?roda, 29. marca 2006
Dopadło mnie przesilenie wiosenne. Temperatura i słońce rozbierają odważnych do T-shirtów. Miło jest usiąść na schodach sąsiedniego Uniwersytetu (nasza szkółka nie ma nawet schodów), wyciągnąć kanapki i popijająć Ice-Tea (zawsze z dylematem: cytrynowa czy broskwiniowa) i popatrzeć na budzące się do życia motorynki, turystów, studentów (zwracam uwagę raczej na studentki).

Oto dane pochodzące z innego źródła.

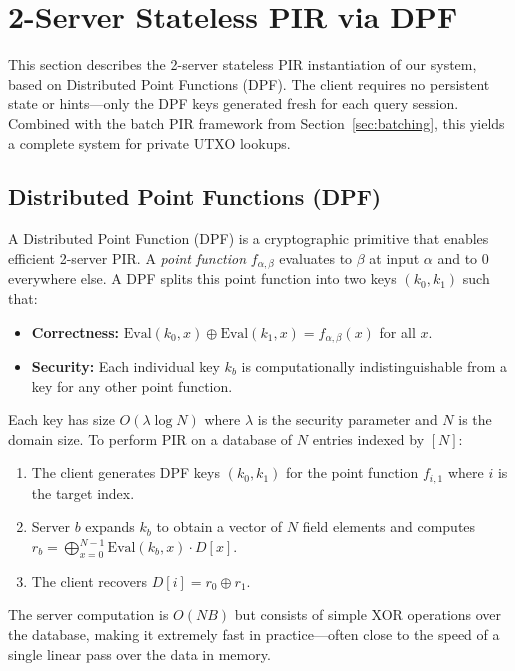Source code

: \section{2-Server Stateless PIR via DPF}
\label{sec:2server}

This section describes the 2-server stateless PIR instantiation of our system, based on Distributed Point Functions (DPF). The client requires no persistent state or hints---only the DPF keys generated fresh for each query session. Combined with the batch PIR framework from Section~\ref{sec:batching}, this yields a complete system for private UTXO lookups.

\subsection{Distributed Point Functions (DPF)}
\label{sec:dpf}

A Distributed Point Function (DPF) \cite{gilboa2014dpf,boyle2015fss,boyle2016fss} is a cryptographic primitive that enables efficient 2-server PIR. A \emph{point function} $f_{\alpha,\beta}$ evaluates to $\beta$ at input $\alpha$ and to $0$ everywhere else. A DPF splits this point function into two keys $(k_0, k_1)$ such that:
\begin{itemize}[nolistsep,leftmargin=*]
    \item \textbf{Correctness:} $\text{Eval}(k_0, x) \oplus \text{Eval}(k_1, x) = f_{\alpha,\beta}(x)$ for all $x$.
    \item \textbf{Security:} Each individual key $k_b$ is computationally indistinguishable from a key for any other point function.
\end{itemize}

Each key has size $O(\lambda \log N)$ where $\lambda$ is the security parameter and $N$ is the domain size. To perform PIR on a database of $N$ entries indexed by $[N]$:
\begin{enumerate}[nolistsep,leftmargin=*]
    \item The client generates DPF keys $(k_0, k_1)$ for the point function $f_{i, 1}$ where $i$ is the target index.
    \item Server $b$ expands $k_b$ to obtain a vector of $N$ field elements and computes $r_b = \bigoplus_{x=0}^{N-1} \text{Eval}(k_b, x) \cdot D[x]$.
    \item The client recovers $D[i] = r_0 \oplus r_1$.
\end{enumerate}

The server computation is $O(NB)$ but consists of simple XOR operations over the database, making it extremely fast in practice---often close to the speed of a single linear pass over the data in memory.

Ale są też negatywne strony przesilenia - boli mnie gardło i nie mogę się odnaleźć z rytmem doby: Jeśli dzisiaj znowu (3 noc z rzędu) nie będę mógł zasnąć do 2.00 to bólu poranka chyba nie przeżyję.
Oprócz tego, nauka (Im Westen nichts neues), kolejny odcinek "Lost" (z DVD, od Jerika) i ćwiczenia mięśni brzucha zwane "6 Weidera" (zamiana baryłki na sześciopak naprawdę działa).
A Tybr, jak wszystkie rzeki płynie sobie bez końca w kierunku morza i nawet nie wie, że już Kohelet się temu dziwował (a potem Sting w "All this time").